■ **Your instructions**:
In the lines below, the string "amount" may appear; say how many lines hold it and give nothing more.

(Stored data)
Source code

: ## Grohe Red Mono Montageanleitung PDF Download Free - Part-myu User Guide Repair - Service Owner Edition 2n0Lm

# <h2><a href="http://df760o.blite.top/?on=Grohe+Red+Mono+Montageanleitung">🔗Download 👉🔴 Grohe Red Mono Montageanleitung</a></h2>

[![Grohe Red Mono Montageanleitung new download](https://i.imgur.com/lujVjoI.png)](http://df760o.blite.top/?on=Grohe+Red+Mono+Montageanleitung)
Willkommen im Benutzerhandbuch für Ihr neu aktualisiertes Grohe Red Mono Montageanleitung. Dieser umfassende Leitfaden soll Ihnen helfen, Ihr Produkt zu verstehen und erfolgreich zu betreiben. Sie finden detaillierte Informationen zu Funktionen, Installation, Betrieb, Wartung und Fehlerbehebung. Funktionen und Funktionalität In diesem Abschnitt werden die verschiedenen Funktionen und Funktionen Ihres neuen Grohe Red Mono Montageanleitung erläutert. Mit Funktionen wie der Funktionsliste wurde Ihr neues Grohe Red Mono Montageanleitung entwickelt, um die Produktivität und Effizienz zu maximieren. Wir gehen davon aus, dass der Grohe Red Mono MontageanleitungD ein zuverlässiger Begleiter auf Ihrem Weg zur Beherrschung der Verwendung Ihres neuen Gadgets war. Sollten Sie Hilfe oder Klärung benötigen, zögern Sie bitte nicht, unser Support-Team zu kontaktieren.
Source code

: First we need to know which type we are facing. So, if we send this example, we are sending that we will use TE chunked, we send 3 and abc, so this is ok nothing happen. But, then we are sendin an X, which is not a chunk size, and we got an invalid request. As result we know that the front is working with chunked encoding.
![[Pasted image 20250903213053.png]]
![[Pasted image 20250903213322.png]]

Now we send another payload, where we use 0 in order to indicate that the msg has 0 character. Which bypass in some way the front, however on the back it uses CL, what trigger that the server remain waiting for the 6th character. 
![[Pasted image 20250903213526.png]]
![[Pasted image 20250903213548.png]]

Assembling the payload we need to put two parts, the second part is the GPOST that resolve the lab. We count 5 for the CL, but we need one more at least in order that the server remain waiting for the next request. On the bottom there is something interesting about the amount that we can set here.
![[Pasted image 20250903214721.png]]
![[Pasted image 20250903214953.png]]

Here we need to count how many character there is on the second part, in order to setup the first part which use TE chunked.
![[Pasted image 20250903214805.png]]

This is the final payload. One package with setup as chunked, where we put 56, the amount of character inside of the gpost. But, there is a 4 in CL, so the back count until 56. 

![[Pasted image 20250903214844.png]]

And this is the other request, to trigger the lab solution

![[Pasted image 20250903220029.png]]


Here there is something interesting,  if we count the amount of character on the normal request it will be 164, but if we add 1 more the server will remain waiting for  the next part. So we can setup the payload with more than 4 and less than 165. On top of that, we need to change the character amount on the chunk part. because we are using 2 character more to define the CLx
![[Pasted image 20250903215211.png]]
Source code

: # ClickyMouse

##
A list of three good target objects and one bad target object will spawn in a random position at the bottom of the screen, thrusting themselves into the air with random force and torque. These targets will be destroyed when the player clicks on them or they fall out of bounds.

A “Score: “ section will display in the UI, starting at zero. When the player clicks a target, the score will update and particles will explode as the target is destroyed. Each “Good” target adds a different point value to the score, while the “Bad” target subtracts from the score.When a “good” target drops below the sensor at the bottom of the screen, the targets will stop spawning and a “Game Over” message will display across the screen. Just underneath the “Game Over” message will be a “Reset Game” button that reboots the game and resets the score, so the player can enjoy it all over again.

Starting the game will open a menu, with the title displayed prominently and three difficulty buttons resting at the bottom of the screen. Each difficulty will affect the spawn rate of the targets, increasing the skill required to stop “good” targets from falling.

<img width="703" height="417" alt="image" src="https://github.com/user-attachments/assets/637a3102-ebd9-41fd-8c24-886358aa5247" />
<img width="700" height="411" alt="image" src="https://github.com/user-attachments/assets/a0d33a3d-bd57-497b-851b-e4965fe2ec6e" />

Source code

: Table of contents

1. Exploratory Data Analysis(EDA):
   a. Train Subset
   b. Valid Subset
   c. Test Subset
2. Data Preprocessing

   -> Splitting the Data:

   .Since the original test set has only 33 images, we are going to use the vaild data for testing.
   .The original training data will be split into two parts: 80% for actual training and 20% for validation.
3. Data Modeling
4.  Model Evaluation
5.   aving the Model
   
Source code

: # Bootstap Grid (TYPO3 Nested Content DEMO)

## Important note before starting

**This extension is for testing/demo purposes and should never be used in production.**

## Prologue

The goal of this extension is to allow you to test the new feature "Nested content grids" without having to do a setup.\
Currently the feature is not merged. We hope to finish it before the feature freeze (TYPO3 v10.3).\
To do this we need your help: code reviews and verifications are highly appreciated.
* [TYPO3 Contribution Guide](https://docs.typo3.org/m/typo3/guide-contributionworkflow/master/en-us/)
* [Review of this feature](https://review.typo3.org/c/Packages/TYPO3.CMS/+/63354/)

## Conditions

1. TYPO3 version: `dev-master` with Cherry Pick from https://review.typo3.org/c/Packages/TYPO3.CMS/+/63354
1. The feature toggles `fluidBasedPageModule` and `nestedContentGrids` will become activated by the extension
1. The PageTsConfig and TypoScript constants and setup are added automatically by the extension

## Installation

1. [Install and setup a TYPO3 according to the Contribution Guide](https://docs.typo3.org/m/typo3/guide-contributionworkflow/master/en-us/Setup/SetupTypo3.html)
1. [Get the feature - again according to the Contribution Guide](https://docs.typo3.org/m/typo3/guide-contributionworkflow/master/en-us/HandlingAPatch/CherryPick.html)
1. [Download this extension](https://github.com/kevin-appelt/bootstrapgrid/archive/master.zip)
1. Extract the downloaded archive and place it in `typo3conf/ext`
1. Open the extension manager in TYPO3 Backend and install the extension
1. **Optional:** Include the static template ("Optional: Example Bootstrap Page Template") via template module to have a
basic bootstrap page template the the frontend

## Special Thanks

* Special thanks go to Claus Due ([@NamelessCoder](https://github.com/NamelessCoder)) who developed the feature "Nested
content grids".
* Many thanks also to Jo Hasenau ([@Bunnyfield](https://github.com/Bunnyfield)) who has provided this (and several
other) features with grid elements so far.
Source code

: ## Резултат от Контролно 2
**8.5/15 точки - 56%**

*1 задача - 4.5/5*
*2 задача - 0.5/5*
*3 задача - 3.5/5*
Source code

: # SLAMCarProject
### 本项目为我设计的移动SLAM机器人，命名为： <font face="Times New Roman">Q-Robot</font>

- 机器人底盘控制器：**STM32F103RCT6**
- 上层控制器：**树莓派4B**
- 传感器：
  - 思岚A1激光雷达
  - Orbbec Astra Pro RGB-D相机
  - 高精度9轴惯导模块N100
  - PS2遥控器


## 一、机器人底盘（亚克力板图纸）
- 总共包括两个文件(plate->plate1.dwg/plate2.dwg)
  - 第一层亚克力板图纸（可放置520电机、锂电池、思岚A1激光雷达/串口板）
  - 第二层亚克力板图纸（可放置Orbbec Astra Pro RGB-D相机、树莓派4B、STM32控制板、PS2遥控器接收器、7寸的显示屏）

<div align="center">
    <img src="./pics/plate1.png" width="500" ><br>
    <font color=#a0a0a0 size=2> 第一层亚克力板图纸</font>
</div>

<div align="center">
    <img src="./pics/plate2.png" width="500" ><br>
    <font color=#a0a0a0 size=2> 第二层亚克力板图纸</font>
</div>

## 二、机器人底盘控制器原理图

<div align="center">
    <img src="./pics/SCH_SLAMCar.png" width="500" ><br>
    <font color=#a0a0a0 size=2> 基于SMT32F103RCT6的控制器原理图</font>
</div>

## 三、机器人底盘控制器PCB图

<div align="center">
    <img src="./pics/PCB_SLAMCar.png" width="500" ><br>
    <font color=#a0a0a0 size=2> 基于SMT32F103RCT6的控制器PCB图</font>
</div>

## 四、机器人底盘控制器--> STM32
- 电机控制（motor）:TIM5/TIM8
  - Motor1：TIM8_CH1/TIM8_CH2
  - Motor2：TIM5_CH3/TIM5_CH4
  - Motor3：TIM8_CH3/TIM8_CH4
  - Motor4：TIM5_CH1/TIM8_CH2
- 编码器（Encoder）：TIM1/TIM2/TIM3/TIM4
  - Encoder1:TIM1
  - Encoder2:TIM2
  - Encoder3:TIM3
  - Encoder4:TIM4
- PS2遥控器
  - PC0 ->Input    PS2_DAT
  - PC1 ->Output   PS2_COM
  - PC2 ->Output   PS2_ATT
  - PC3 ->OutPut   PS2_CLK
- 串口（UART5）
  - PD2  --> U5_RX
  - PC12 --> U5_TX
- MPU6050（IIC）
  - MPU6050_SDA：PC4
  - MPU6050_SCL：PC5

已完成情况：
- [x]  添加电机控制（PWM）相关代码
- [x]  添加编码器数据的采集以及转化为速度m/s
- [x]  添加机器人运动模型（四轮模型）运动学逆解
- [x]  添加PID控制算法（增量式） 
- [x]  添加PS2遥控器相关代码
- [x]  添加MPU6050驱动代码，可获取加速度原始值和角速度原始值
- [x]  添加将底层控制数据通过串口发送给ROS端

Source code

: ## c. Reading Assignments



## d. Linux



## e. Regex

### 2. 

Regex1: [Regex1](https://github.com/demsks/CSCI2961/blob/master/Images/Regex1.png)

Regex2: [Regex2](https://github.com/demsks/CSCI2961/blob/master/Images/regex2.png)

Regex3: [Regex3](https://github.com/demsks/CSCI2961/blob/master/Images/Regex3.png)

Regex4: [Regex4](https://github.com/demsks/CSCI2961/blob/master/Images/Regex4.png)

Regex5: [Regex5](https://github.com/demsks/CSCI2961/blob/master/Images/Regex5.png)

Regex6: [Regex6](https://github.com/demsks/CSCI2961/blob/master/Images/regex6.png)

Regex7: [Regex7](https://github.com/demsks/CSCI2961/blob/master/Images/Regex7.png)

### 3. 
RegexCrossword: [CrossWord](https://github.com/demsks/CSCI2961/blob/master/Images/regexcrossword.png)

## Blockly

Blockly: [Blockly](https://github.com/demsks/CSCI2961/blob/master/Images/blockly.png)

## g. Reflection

■ **Task response**:
3